Second, and more importantly, is the danger of trusting in-platform metrics. On the "Meet PAM: The Profit Allocation Model Revolutionizing Ad Budgets" episode, Luke Austin breaks this down perfectly. A PMax campaign might report a fantastic 7x ROAS. But if its actual incrementality is only 35% (meaning only 35% of its reported sales were truly caused by the ads), your real, incremental ROAS is a much lower 2.45x. They’ve found non-brand PMax campaigns can have an incrementality of around 75%, while brand-heavy PMax could be as low as 30%. Without doing the hard work of incrementality testing and blended analysis, you could be pouring money into a campaign that feels great on the Google Ads dashboard but is providing diminishing returns to the business as a whole.
My 30-60-90 Day Plan
If I were taking over an account today, here is what I would do.
First 30 Days: Foundation & Structure
- Audit the GA4 and Google Ads conversion tracking setup to ensure revenue and product data are flawless.
- Create the value-based-audiences in GA4 (High LTV, Repeat Purchasers, High AOV) and the corresponding customer lists.
- Restructure the Google Ads account to have separate Brand and Non-Brand PMax campaigns. The Non-Brand PMax must have brand terms added as negative keywords.

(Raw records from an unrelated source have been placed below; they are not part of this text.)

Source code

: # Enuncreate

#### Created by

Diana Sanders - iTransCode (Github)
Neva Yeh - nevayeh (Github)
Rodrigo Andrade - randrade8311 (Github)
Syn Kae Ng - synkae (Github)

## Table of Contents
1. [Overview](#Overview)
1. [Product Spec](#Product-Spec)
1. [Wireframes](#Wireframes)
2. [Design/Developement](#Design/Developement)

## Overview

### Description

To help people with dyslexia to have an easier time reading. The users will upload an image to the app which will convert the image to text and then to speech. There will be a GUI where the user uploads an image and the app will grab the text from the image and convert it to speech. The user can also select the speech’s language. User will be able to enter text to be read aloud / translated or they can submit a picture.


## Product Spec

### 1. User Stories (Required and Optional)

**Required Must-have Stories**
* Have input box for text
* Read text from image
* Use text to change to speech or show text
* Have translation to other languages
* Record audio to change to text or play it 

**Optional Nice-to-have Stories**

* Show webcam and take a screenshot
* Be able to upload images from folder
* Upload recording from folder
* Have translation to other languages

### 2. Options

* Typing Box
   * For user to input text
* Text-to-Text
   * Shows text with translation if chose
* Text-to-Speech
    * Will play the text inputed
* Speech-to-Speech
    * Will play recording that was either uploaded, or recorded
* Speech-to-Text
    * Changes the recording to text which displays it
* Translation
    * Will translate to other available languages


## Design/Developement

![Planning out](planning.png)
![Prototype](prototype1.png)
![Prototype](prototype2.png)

Next 30 Days: Implementation & Learning
- Apply the new High LTV, Repeat Purchaser, and VIP customer lists as audience signals to the Non-Brand PMax campaign. Exclude all past purchasers from this campaign.
- Following Sam Piliero’s advice, I’d regularly check the PMax insights tab to see how spend is being allocated across channels and what kinds of search themes are emerging. This isn't for optimization, but for understanding the machine’s behavior.

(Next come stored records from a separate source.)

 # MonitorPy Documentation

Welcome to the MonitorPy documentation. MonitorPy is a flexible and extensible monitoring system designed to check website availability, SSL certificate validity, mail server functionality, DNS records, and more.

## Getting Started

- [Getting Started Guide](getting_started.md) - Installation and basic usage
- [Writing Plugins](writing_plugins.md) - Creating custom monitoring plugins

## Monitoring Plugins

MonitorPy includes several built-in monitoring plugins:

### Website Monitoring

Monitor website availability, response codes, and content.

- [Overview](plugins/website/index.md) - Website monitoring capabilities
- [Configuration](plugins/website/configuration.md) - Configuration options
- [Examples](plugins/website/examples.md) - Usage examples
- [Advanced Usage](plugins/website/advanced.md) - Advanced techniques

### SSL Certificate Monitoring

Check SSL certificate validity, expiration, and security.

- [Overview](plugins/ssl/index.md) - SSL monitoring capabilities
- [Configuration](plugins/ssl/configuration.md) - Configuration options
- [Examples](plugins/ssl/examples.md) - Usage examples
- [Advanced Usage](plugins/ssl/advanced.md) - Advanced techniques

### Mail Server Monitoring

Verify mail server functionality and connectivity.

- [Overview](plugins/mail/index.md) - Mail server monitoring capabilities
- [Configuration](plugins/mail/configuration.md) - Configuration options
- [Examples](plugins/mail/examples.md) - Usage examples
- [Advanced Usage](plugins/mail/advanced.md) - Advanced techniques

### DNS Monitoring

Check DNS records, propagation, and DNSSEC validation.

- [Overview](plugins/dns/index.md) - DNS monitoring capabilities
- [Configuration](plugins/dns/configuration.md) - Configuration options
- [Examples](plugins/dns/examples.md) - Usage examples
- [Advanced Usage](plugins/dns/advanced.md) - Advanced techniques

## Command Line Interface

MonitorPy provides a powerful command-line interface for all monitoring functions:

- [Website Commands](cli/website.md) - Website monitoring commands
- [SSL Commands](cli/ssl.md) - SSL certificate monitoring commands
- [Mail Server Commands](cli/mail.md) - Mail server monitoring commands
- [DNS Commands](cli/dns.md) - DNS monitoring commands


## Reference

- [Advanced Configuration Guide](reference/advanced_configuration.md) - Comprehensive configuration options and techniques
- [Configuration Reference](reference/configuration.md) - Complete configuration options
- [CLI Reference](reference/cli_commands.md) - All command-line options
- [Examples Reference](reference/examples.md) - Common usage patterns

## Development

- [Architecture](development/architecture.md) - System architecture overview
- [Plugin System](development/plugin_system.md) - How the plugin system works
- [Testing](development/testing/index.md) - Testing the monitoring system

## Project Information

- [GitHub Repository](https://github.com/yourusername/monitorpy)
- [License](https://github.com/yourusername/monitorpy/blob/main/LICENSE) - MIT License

Next 30 Days: Optimization & Scaling
- Begin analyzing performance based on blended ROAS (Total Revenue / Total Ad Spend) and New Customer Cost of Acquisition (NC-CAC). I would stop making decisions based purely on PMax’s in-platform ROAS.
- Using the incrementality benchmarks from Ecommerce Playbook as a starting point, I would build a model to estimate the true incremental return of each channel.
- Budget decisions would now be based on incremental lift. If PMax has a higher platform ROAS but Meta is more incremental, I would shift spend to Meta. This is how you move from managing ad campaigns to managing a profitable growth portfolio.